[[ DATA FOR THIS TASK, beginning ]]

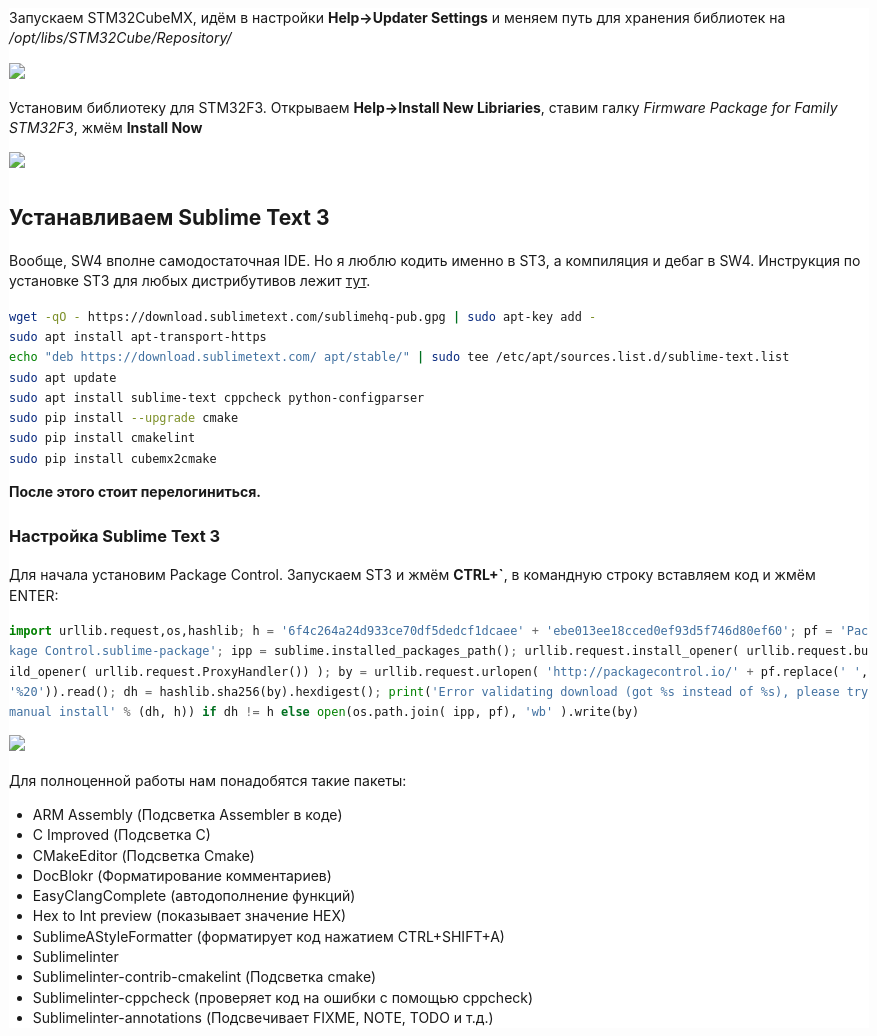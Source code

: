 Запускаем STM32CubeMX, идём в настройки **Help->Updater Settings** и меняем путь для хранения библиотек на */opt/libs/STM32Cube/Repository/*

![](https://habrastorage.org/webt/re/i8/lo/rei8loxxxqixijh_jn8sw8o_4bu.png)

Установим библиотеку для STM32F3. Открываем **Help->Install New Libriaries**, ставим галку  *Firmware Package for Family STM32F3*, жмём **Install Now**

![](https://habrastorage.org/webt/hq/ll/ux/hqlluxeerb8krhkvvekdqynfjxo.png)

## Устанавливаем Sublime Text 3
Вообще, SW4 вполне самодостаточная IDE. Но я люблю кодить именно в ST3, а компиляция и дебаг в SW4. Инструкция по установке ST3 для любых дистрибутивов лежит [тут](https://www.sublimetext.com/docs/3/linux_repositories.html).

```bash
wget -qO - https://download.sublimetext.com/sublimehq-pub.gpg | sudo apt-key add -
sudo apt install apt-transport-https
echo "deb https://download.sublimetext.com/ apt/stable/" | sudo tee /etc/apt/sources.list.d/sublime-text.list
sudo apt update
sudo apt install sublime-text cppcheck python-configparser
sudo pip install --upgrade cmake
sudo pip install cmakelint
sudo pip install cubemx2cmake
```
**После этого стоит перелогиниться.**

### Настройка Sublime Text 3
Для начала установим Package Control.
Запускаем ST3 и жмём **CTRL+`**, в командную строку вставляем код и жмём ENTER:

```python
import urllib.request,os,hashlib; h = '6f4c264a24d933ce70df5dedcf1dcaee' + 'ebe013ee18cced0ef93d5f746d80ef60'; pf = 'Package Control.sublime-package'; ipp = sublime.installed_packages_path(); urllib.request.install_opener( urllib.request.build_opener( urllib.request.ProxyHandler()) ); by = urllib.request.urlopen( 'http://packagecontrol.io/' + pf.replace(' ', '%20')).read(); dh = hashlib.sha256(by).hexdigest(); print('Error validating download (got %s instead of %s), please try manual install' % (dh, h)) if dh != h else open(os.path.join( ipp, pf), 'wb' ).write(by)
```

![](https://habrastorage.org/webt/v0/xx/db/v0xxdb7m653kbartrv38kxbqphm.png)

Для полноценной работы нам понадобятся такие пакеты:
- ARM Assembly (Подсветка Assembler в коде)
- C Improved (Подсветка C)
- CMakeEditor (Подсветка Cmake)
- DocBlokr (Форматирование комментариев)
- EasyClangComplete (автодополнение функций)
- Hex to Int preview (показывает значение HEX)
- SublimeAStyleFormatter (форматирует код нажатием CTRL+SHIFT+A)
- Sublimelinter
- Sublimelinter-contrib-cmakelint (Подсветка cmake)
- Sublimelinter-cppcheck (проверяет код на ошибки с помощью cppcheck)
- Sublimelinter-annotations (Подсвечивает FIXME, NOTE, TODO и т.д.)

[[ DATA FOR THIS TASK, end ]]

For the word "webt", count the lines of the data that contain it and report only the total.

3